The Dutch version: http://www.dutchdpa.nl/indexen/en_ind_cbp.shtml

Bart
 

Asher Kelman

OPF Owner/Editor-in-Chief
So, with this growing technology, what will "freedom" mean in 20 years from now?

What spaces will be private for those of us declared to be in free socieities?

Asher
 
Is this system operating on MS-Vista?

On a second thought: I am planning to travel to Coroico, Bolivia from the capital La Paz over the week end --to avoid carnival and frozen-water-balloon throwers--. The town is about 40 miles away and I can't find a road map after 20 minutes of google searching. (I do see the roads very well in Google Earth).
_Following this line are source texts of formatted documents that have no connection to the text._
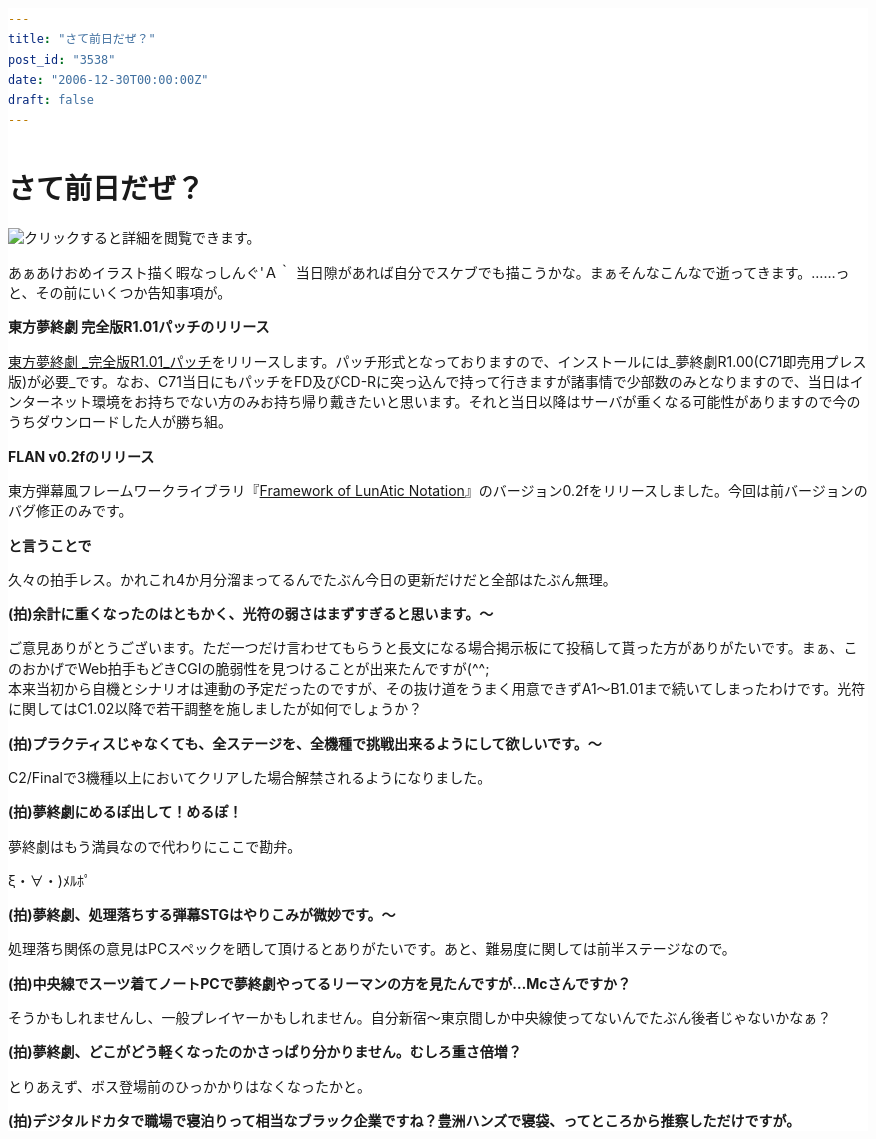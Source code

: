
 ```yaml
---
title: "さて前日だぜ？"
post_id: "3538"
date: "2006-12-30T00:00:00Z"
draft: false
---
```


# さて前日だぜ？

![クリックすると詳細を閲覧できます。](/!/thC/thC_SS11.jpg)  
  
あぁあけおめイラスト描く暇なっしんぐ'Ａ｀ 当日隙があれば自分でスケブでも描こうかな。まぁそんなこんなで逝ってきます。……っと、その前にいくつか告知事項が。  
  
**東方夢終劇 完全版R1.01パッチのリリース**  
  
[東方夢終劇 _完全版R1.01_パッチ](/!/thC/)をリリースします。パッチ形式となっておりますので、インストールには_夢終劇R1.00(C71即売用プレス版)が必要_です。なお、C71当日にもパッチをFD及びCD-Rに突っ込んで持って行きますが諸事情で少部数のみとなりますので、当日はインターネット環境をお持ちでない方のみお持ち帰り戴きたいと思います。それと当日以降はサーバが重くなる可能性がありますので今のうちダウンロードした人が勝ち組。  
  
**FLAN v0.2fのリリース**  
  
東方弾幕風フレームワークライブラリ『[Framework of LunAtic Notation](/tag/flan)』のバージョン0.2fをリリースしました。今回は前バージョンのバグ修正のみです。  
  
**と言うことで**  
  
久々の拍手レス。かれこれ4か月分溜まってるんでたぶん今日の更新だけだと全部はたぶん無理。  
  
**(拍)余計に重くなったのはともかく、光符の弱さはまずすぎると思います。～**  
  
ご意見ありがとうございます。ただ一つだけ言わせてもらうと長文になる場合掲示板にて投稿して貰った方がありがたいです。まぁ、このおかげでWeb拍手もどきCGIの脆弱性を見つけることが出来たんですが(^^;  
本来当初から自機とシナリオは連動の予定だったのですが、その抜け道をうまく用意できずA1～B1.01まで続いてしまったわけです。光符に関してはC1.02以降で若干調整を施しましたが如何でしょうか？  
  
**(拍)プラクティスじゃなくても、全ステージを、全機種で挑戦出来るようにして欲しいです。～**  
  
C2/Finalで3機種以上においてクリアした場合解禁されるようになりました。  
  
**(拍)夢終劇にめるぽ出して！めるぽ！**  
  
夢終劇はもう満員なので代わりにここで勘弁。  
  
ξ・∀・)ﾒﾙﾎﾟ  
  
**(拍)夢終劇、処理落ちする弾幕STGはやりこみが微妙です。～**  
  
処理落ち関係の意見はPCスペックを晒して頂けるとありがたいです。あと、難易度に関しては前半ステージなので。  
  
**(拍)中央線でスーツ着てノートPCで夢終劇やってるリーマンの方を見たんですが…Mcさんですか？**  
  
そうかもしれませんし、一般プレイヤーかもしれません。自分新宿～東京間しか中央線使ってないんでたぶん後者じゃないかなぁ？  
  
**(拍)夢終劇、どこがどう軽くなったのかさっぱり分かりません。むしろ重さ倍増？**  
  
とりあえず、ボス登場前のひっかかりはなくなったかと。  
  
**(拍)デジタルドカタで職場で寝泊りって相当なブラック企業ですね？豊洲ハンズで寝袋、ってところから推察しただけですが。**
My point is: while there is so much resources being spent on military real time mapping, there are parts of the world that continue to live in total abandon of simple technology as A ROAD MAP.

Not blaming anyone, just reflecting in the way we civilized humans are...
 

Rod Witten

pro member
So, with this growing technology, what will "freedom" mean in 20 years from now?

What spaces will be private for those of us declared to be in free socieities?

Asher

Further advances in technology most likely will compound our current problems with information credibility. Today, our mental freedom is essentially imprisioned by media, academic, religous, corporate and political programming, our own ignorance and naivety. Yes, many have the freedom to choose between flavors of someone elses self-interest. But, why should we worry since the ACLU is looking after all of our liberties.

rew
 
Unfortunately as technology gets better I believe we'll be under the constant watchful eye of "big Brother".I'm sure the debate as to the benefits of such an invasion of privacy will continue.Thank god we still have lobbyists in washington who are standing up for some of our constitutional rights...including the NRA.